I started Hangman’s Lane after the concert and the idea for it comes from the arpeggiated section of the Chaconne. I’ve never been able to play this section due to my shortcomings in string crossing so I started the piece as a kind of study for myself. Only just got round to finishing it.
photography © Alex Ramsay
Bartok wrote two volumes of violin duets strongly influenced like much of his work by Hungarian folk music. I was inspired to write this piece after playing through some of them with one of my students. This is the first time I’ve used a guest musician on this project so many thanks to Ruth Watson for her super oboe playing.
It’s ok. You haven’t been misdirected to ebay and these boots are definitely not for sale!
This piece started off as a gentle, rolling piece of ambient music which kind of went a bit pear-shaped in the middle. At the end I wish I’d started pear shaped and then gone er… different fruit shaped. Thanks to my pal Dave for the boots.
7 Heaven is almost entirely in 7/8 time. It’s a very addictive groove and a few years ago I found that I was using it so much, (a fact some of my fellow band mates will attest to) that I couldn’t write anything that wasn’t in 7. In the end I banned myself from using it. Seems to be creeping back though…
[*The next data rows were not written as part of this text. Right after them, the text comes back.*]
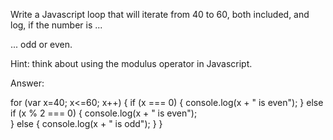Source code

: Write a Javascript loop that will iterate from 40 to 60, both included, and log, if the number is ...

... odd or even.

Hint: think about using the modulus operator in Javascript.

Answer:

for (var x=40; x<=60; x++) {
        if (x === 0) {
                console.log(x +  " is even");
        }
        else if (x % 2 === 0) {
                console.log(x + " is even");   
        }
        else {
                console.log(x + " is odd");
        }
}


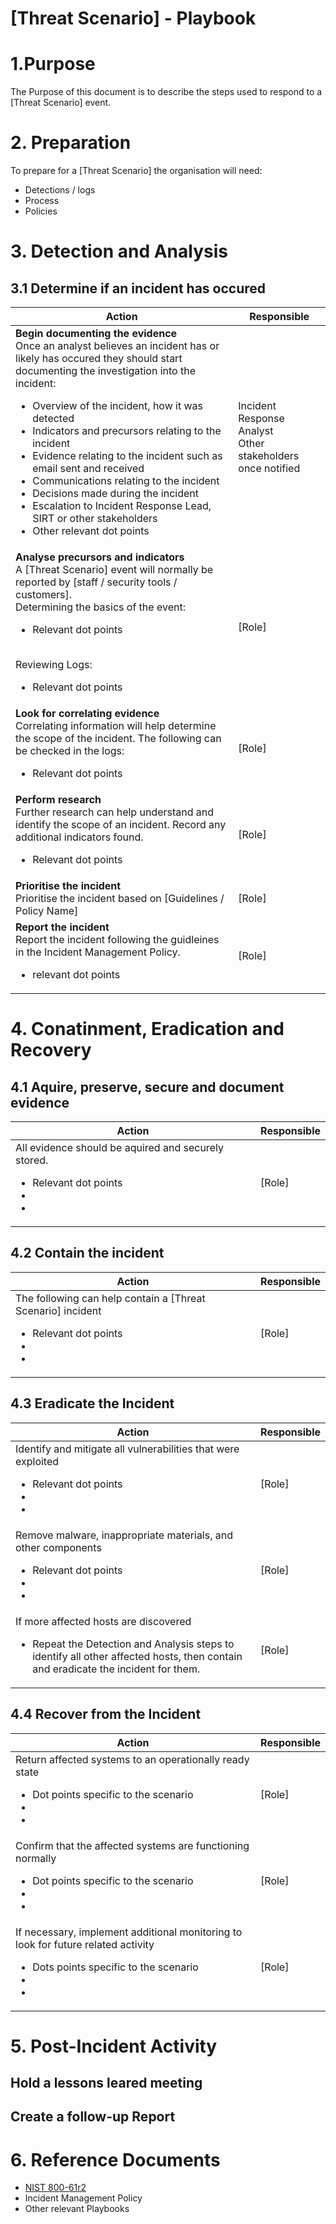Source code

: # [Threat Scenario] - Playbook

# 1.Purpose
The Purpose of this document is to describe the steps used to respond to a [Threat Scenario] event.
# 2. Preparation
To prepare for a [Threat Scenario] the organisation will need:
* Detections / logs
* Process
* Policies


# 3. Detection and Analysis 
## 3.1 Determine if an incident has occured
|Action | Responsible |
|---|---|
| <b>Begin documenting the evidence</b> <br> Once an analyst believes an incident has or likely has occured they should start documenting the investigation into the incident: <br> <ul><li>Overview of the incident, how it was detected <li>Indicators and precursors relating to the incident  <li>Evidence relating to the incident such as email sent and received <li>Communications relating to the incident <li>Decisions made during the incident <li>Escalation to Incident Response Lead, SIRT or other stakeholders <li>Other relevant dot points </ul> | Incident Response Analyst <br> Other stakeholders once notified |
|<b>Analyse precursors and indicators</b><br> A [Threat Scenario] event will normally be reported by [staff / security tools / customers]. <br> Determining the basics of the event:<br><ul><li>Relevant dot points </ul><br> Reviewing Logs:<br><ul><li>Relevant dot points</ul>  | [Role] |
| <b> Look for correlating evidence</b><br> Correlating information will help determine the scope of the incident. The following can be checked in the logs: <ul><li>Relevant dot points</ul> | [Role] |
| <b>Perform research</b><br>Further research can help understand and identify the scope of an incident. Record any additional indicators found. <br><ul><li>Relevant dot points</ul> | [Role] | 
| <b>Prioritise the incident</b><br> Prioritise the incident based on [Guidelines / Policy Name] | [Role] |
| <b>Report the incident</b><br>Report the incident following the guidleines in the Incident Management Policy.<br><ul><li>relevant dot points</ul> | [Role] |

# 4. Conatinment, Eradication and Recovery
## 4.1 Aquire, preserve, secure and document evidence
|Action | Responsible |
|---|---|
| All evidence should be aquired and securely stored.<br><ul><li>Relevant dot points<li><li> |[Role] |

## 4.2 Contain the incident
|Action | Responsible |
|---|---|
|The following can help contain a [Threat Scenario] incident <br><ul><li> Relevant dot points<li><li> |[Role] |

## 4.3 Eradicate the Incident
|Action | Responsible |
|---|---|
| Identify and mitigate all vulnerabilities that were exploited <br><ul><li> Relevant dot points<li><li> |[Role] |
| Remove malware, inappropriate materials, and other components <br><ul><li>Relevant dot points <li><li> | [Role]|
| If more affected hosts are discovered <br><ul><li> Repeat the Detection and Analysis steps to identify all other affected hosts, then contain and eradicate the incident for them.|[Role]|

## 4.4 Recover from the Incident
|Action | Responsible |
|---|---|
| Return affected systems to an operationally ready state <br><ul><li>Dot points specific to the scenario<li><li> |[Role]|
| Confirm that the affected systems are functioning normally <br><ul><li> Dot points specific to the scenario<li><li> |[Role] |
| If necessary, implement additional monitoring to look for future related activity <br><ul><li> Dots points specific to the scenario<li><li> |[Role] |

# 5. Post-Incident Activity
## Hold a lessons leared meeting

## Create a follow-up Report

# 6. Reference Documents
* [NIST 800-61r2](https://csrc.nist.gov/publications/detail/sp/800-61/rev-2/final) 
* Incident Management Policy
* Other relevant Playbooks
Yule uses the melodies from four well known carols. If you can recognise all of them you’re probably already enjoying a glass of port by the fire in your festive jumper. If you score one or less maybe you’re a bit of a Christmas Misery (like myself).
Bonus points can be scored by correctly identifying the Bach quote near the end of the piece.
Our band Little Rumba play a wide variety of gigs over the course of a year but one of our favourites is a tango club in Oxfordshire. We assume very much a supporting role at these evenings and the stars of the show are definitely the dancers. We play transfixed as they glide past the stage lost in their own movement and the music.
Forbidden Tango by Laurent Bodard
I’m occasionally tempted to try my hand at water colouring. Due to my utter incompetence at visual art this tends to be a rather disappointing experience.
What I really do like about water colours is the initial applying of paint to a very wet wash and letting it do its own thing. It can create a translucence and fluidity which lasts briefly before it dries into the paper and becomes flat.
I’ve tried to capture that fleeting moment in music.